26

Het Golden Lakes-gebied druiste vierkant in tegen alle tradities van naamgeving van onroerend goed in Miami: ook al zat het woord ‘meer’ in de naam, er was ook feitelijk sprake van een aantal meren in de streek en een ervan grensde aan de verste kant van het speelterrein om de school. Eerlijk gezegd vond ik het er niet zo goudkleurig uitzien, eerder melkachtig groen, maar je kon met geen mogelijkheid ontkennen dat het echt een meer was, of ten minste een grote plas. Maar ik begreep wel dat het niet eenvoudig was om een streek te verkopen die ‘Melkachtig Groene Plas’ heette, dus misschien hadden de ontwikkelaars toch wel geweten wat ze deden, wat weer een schending van de zoveelste traditie was.

Ik was ver voordat de school uitging bij Golden Lakes en ik reed een paar keer om het terrein heen, terwijl ik uitkeek naar een mogelijke plek waar Weiss naartoe zou kunnen gaan. Die was er niet. Aan de oostkant eindigde de weg bij het meer dat bijna tot aan het hek kwam. De afrastering bestond uit grote draadgazen hekken die helemaal om de school heen liepen, zonder onderbreking, zelfs niet langs het meer, vast voor het geval een vijandige kikker het terrein op probeerde te komen. Bijna op de plek waar de zijweg bij het meer eindigde, aan de overkant van het speelterrein, was een doorgang in het hek, maar die zat stevig dicht met een ketting en een groot hangslot.

Verder was de enige weg naar de school die door het hek aan de voorkant van de school, en die werd geblokkeerd door een wachthuisje, waarnaast een politiewagen geparkeerd stond. Wilde je onder schooltijd naar binnen, dan werd je door de bewaker of politieagent tegengehouden. Wilde je erdoorheen tijdens het wegbrengen of ophalen, dan moest je tussen honderden leraren, moeders en bewakers door die de zaken te lastig en veel te riskant zouden maken.

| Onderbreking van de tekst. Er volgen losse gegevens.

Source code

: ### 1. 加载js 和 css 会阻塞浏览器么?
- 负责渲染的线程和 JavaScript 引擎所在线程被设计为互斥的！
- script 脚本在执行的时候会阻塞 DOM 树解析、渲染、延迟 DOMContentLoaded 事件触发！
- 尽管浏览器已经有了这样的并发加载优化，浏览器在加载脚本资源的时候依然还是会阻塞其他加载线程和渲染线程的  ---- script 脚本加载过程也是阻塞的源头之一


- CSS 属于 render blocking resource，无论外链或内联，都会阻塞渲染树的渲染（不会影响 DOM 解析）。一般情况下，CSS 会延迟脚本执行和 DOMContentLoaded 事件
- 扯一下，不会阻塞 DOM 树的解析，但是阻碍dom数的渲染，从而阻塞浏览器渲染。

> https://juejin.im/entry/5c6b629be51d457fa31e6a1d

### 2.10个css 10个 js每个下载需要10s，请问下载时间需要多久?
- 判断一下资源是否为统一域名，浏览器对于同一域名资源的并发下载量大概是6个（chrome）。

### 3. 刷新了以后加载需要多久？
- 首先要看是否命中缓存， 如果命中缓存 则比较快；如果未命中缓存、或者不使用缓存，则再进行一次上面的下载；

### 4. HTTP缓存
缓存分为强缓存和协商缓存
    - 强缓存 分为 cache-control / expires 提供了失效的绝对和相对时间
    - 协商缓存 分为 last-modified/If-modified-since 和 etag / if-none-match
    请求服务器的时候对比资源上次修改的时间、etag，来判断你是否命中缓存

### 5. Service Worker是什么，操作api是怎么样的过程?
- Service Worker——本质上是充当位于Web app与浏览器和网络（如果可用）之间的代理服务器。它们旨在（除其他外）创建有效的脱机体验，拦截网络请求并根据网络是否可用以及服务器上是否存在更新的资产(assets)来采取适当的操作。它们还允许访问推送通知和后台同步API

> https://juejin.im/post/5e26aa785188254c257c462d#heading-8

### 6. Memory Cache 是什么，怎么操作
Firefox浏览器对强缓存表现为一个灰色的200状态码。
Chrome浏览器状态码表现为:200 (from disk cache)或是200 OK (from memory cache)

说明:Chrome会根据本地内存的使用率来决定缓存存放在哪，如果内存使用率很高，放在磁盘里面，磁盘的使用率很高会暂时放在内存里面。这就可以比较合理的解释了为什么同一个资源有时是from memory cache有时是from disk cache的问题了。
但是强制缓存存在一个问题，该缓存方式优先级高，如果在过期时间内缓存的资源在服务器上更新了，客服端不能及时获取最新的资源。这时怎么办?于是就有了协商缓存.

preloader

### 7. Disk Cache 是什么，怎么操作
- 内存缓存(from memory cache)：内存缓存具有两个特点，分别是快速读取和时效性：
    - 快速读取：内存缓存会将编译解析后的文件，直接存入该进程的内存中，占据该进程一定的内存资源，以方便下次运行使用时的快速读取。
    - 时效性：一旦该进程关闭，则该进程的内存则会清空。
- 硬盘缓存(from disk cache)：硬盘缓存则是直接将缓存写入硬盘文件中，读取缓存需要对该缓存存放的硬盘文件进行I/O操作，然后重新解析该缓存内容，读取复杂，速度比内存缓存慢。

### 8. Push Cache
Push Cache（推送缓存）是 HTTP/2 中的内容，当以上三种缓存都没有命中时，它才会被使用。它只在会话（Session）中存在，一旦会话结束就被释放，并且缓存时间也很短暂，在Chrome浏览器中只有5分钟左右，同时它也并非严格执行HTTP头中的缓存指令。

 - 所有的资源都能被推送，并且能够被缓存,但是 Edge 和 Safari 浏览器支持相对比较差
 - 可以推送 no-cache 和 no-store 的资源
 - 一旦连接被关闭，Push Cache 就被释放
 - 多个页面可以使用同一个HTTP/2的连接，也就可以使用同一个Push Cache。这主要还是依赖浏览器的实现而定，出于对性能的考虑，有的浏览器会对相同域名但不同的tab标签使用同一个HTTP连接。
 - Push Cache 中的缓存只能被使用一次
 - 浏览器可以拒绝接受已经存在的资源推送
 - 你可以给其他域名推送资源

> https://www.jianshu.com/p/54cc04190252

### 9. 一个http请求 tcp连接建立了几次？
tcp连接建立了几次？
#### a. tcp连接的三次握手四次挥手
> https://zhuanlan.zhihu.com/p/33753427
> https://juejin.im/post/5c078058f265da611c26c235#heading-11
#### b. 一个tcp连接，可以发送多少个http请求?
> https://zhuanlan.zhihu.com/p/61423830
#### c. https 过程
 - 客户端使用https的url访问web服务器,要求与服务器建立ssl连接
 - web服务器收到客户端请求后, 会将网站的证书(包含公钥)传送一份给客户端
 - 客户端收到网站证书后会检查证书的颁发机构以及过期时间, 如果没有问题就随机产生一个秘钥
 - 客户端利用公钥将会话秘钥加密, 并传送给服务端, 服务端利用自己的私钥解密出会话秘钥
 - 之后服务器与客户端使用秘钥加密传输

Dus lag het voor de hand dat Weiss zijn positie al vroeg had ingenomen. En ik moest uitzoeken waar. Ik zette mijn Donkere Gedachte-muts op en reed langzaam nogmaals om het gebouw heen. Als ik iemand bij de school te pakken wilde krijgen, hoe zou ik dan te werk gaan? Om te beginnen zou ik de haal- en brengmomenten moeten afwachten, want het was te moeilijk om tijdens de lessen door de schoolbeveiliging heen te komen. En dat betekende de poort aan de voorkant, reden waarom, uiteraard, alle beveiliging daarop geconcentreerd was, alles van de dienstdoende smeris tot aan de heel gemene handenarbeiddocent aan toe.

Als je eerder binnen het hek wist te komen, en zou toeslaan terwijl de hele beveiliging op het hek aan de voorkant was gefocust, dan zouden de zaken uiteraard een stuk gemakkelijker zijn. Maar om dat te doen moest je over het hek heen, en een plek opzoeken waar je niet gemakkelijk zou worden opgemerkt, of een plek vanwaar je zo snel de school in kon komen dat het niet uitmaakte of iemand je zag.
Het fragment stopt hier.